College Suspends Professor for Urging Solidarity Between Christians and Muslims
Wheaton College wants professors to explain differences between Christianity, Islam.
Wheaton College administrators suspended a professor for affirming that Muslims worship the same deity as Christians and urging greater friendship between practitioners of the two religions.
Wheaton is an evangelical Christian college in Illinois; the professor who got herself in trouble, Larycia Alaine Hawkins, identifies as a Christian but is concerned about anti-Muslim bigotry. A week ago, she posted on Facebook that she would be wearing a hijab to class in order to show solidarity with her "Muslim neighbors." She wrote:
I stand in human solidarity with my Muslim neighbor because we are formed of the same primordial clay, descendants of the same cradle of humankind–a cave in Sterkfontein, South Africa that I had the privilege to descend into to plumb the depths of our common humanity in 2014.

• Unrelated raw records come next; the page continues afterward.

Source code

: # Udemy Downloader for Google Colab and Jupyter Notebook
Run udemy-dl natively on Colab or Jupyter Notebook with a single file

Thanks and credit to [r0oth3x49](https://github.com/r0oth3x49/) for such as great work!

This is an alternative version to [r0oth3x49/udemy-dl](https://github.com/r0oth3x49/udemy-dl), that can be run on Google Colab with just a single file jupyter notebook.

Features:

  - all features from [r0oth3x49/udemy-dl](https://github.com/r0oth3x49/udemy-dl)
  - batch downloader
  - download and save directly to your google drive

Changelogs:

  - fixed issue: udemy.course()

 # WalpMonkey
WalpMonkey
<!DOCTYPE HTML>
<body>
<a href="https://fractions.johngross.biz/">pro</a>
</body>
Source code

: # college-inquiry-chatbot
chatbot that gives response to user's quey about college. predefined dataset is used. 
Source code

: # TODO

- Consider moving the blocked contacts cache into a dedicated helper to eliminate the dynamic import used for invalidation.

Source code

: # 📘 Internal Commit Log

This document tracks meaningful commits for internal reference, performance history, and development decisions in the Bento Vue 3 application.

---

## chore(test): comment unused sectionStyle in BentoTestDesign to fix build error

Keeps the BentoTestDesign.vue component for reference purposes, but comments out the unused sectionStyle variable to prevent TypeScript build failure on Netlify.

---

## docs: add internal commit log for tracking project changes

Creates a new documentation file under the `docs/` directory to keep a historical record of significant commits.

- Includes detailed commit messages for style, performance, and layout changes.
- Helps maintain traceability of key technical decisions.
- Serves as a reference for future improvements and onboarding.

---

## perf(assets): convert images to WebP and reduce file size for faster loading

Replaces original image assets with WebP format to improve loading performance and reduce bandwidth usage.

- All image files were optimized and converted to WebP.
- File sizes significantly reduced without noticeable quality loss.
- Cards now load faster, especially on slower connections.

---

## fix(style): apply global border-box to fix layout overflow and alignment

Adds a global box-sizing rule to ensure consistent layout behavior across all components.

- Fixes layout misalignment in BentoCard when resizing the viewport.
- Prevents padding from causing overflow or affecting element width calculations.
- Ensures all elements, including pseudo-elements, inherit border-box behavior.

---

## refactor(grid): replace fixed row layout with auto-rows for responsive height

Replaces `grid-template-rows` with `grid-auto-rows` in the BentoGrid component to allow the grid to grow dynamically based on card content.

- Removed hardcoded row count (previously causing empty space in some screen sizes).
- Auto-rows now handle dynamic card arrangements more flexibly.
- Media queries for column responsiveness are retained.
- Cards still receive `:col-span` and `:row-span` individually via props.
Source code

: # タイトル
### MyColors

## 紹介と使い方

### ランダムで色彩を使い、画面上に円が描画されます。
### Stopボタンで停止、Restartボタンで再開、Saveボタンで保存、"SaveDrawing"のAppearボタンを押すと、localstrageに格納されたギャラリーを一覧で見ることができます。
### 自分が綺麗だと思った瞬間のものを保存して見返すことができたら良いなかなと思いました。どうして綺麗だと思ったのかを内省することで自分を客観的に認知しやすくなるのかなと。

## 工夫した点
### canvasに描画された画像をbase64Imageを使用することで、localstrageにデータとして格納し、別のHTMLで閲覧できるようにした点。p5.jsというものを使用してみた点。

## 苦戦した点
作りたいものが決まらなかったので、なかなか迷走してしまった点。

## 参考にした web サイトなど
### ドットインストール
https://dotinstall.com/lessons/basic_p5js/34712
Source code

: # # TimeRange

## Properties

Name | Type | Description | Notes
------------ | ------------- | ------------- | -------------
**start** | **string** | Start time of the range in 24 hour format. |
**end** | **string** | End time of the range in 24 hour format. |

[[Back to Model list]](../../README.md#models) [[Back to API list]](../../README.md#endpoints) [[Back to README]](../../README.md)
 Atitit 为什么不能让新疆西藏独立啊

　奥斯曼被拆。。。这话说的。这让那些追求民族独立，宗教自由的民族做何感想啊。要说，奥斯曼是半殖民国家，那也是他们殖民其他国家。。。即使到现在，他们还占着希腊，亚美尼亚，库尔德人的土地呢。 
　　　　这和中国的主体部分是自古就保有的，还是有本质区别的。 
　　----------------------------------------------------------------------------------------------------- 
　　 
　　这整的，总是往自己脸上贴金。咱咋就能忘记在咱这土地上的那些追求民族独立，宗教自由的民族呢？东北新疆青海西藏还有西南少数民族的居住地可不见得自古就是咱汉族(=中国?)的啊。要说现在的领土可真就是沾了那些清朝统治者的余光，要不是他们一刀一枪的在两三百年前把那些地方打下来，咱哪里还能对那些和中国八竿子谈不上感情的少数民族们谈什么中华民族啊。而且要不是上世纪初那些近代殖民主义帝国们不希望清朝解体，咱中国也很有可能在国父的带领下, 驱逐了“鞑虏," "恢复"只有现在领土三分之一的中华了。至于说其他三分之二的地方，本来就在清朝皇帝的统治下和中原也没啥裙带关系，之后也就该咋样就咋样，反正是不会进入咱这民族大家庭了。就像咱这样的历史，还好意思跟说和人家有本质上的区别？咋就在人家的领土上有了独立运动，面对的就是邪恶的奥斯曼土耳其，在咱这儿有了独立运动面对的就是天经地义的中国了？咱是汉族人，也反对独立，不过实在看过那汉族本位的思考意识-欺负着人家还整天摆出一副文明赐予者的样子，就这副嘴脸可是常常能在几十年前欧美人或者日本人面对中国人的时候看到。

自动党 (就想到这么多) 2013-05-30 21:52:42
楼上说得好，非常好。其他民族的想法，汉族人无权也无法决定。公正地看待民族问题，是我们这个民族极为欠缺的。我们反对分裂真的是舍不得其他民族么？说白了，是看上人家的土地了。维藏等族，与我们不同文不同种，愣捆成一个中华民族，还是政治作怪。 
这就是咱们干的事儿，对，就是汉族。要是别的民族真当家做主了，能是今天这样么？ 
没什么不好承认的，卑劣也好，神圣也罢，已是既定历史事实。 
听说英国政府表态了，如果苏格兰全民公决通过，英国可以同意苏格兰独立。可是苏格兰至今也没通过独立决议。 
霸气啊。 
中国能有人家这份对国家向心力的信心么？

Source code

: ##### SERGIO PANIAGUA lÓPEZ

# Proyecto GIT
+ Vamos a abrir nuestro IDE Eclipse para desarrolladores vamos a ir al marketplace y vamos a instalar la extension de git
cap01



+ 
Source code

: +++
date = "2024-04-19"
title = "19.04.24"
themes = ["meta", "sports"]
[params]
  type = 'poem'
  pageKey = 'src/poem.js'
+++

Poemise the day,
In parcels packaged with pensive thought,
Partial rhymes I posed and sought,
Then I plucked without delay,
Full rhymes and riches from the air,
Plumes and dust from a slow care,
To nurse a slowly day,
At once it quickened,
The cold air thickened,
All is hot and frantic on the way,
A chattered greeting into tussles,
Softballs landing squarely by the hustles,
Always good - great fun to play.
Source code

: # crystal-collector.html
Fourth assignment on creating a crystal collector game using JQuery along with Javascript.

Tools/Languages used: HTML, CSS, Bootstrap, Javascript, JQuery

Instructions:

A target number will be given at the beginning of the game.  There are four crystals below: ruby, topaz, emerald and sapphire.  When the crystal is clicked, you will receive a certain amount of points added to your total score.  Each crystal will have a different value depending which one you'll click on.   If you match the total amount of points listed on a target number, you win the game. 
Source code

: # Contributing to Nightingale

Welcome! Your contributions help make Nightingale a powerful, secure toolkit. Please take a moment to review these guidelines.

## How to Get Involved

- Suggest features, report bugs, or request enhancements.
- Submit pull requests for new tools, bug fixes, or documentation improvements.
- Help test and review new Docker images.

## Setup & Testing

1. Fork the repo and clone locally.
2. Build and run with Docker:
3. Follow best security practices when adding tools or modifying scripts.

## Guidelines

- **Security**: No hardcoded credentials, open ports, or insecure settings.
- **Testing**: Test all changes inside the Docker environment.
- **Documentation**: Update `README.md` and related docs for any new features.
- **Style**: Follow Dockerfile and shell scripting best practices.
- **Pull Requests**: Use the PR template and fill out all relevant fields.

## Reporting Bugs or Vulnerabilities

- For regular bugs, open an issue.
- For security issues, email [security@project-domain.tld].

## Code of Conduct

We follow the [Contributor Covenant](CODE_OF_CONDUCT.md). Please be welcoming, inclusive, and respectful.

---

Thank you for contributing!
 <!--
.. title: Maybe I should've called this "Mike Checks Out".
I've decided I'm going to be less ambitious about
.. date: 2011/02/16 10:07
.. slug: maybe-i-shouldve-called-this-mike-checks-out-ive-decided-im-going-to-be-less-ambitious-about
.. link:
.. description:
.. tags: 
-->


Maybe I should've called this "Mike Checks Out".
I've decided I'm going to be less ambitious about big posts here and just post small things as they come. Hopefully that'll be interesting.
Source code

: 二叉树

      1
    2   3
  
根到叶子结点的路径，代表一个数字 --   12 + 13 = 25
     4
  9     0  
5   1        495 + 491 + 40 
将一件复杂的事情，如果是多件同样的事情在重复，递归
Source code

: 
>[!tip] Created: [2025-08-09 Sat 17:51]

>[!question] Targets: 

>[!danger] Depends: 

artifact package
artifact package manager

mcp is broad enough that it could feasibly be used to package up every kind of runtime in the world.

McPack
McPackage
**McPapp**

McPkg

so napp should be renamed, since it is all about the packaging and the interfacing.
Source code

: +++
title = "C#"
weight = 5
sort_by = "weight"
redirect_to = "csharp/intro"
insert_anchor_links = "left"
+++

I stand in religious solidarity with Muslims because they, like me, a Christian, are people of the book. And as Pope Francis stated last week, we worship the same God.
Wheaton's administration was displeased by the statement, which falsely suggested that Christianity and Islam are compatible, according to the college's response:
While Islam and Christianity are both monotheistic, we believe there are fundamental differences between the two faiths, including what they teach about God's revelation to humanity, the nature of God, the path to salvation, and the life of prayer. …
Some recent faculty statements have generated confusion about complex theological matters, and could be interpreted as failing to reflect the distinctively Christian theological identity of Wheaton College. We will be in dialogue with our faculty, staff and students in the days ahead to ensure that we articulate our love for our Muslim neighbors in ways that are consistent with our distinctive theological convictions.
Wheaton placed Hawkins on leave, "pending the full review to which she is entitled as a tenured faculty member."
The college stressed that it is an evangelical Protestant institution, and staff members are required to conduct themselves in accordance with Wheaton's Statement of Faith. As a private school, Wheaton is within its rights to punish a professor for a breach of dogma—to put adherence to specific religious believe first, and free speech second.
I don't think Wheaton is correct to do so, however. I imagine the climate for intellectual discussion on campus must be quite toxic if professors are punished for imperfectly representing the faith. And when faculty members are afraid to speak their minds, students are deprived of a rewarding educational experience.
In the specific case of Professor Hawkins, the college seems particularly misguided. Different Christian sects believe different things about whether Muslims, Christians, and Jews worship the same God; I attended Catholic school for 12 years, and my teachers always stressed the commonalities of the faiths. Wheaton College, it seems, takes the view that professors must emphasize the distinctions between Christianity and other religions when they speak on matters of faith. Still, Hawkins' statement hardly seems like an egregious breach of doctrine, considering the spirit in which it was written.
I would note also that Hawkins was a tenured professor—the only tenured black professor at the college. Tenure obviously means very little at Wheaton.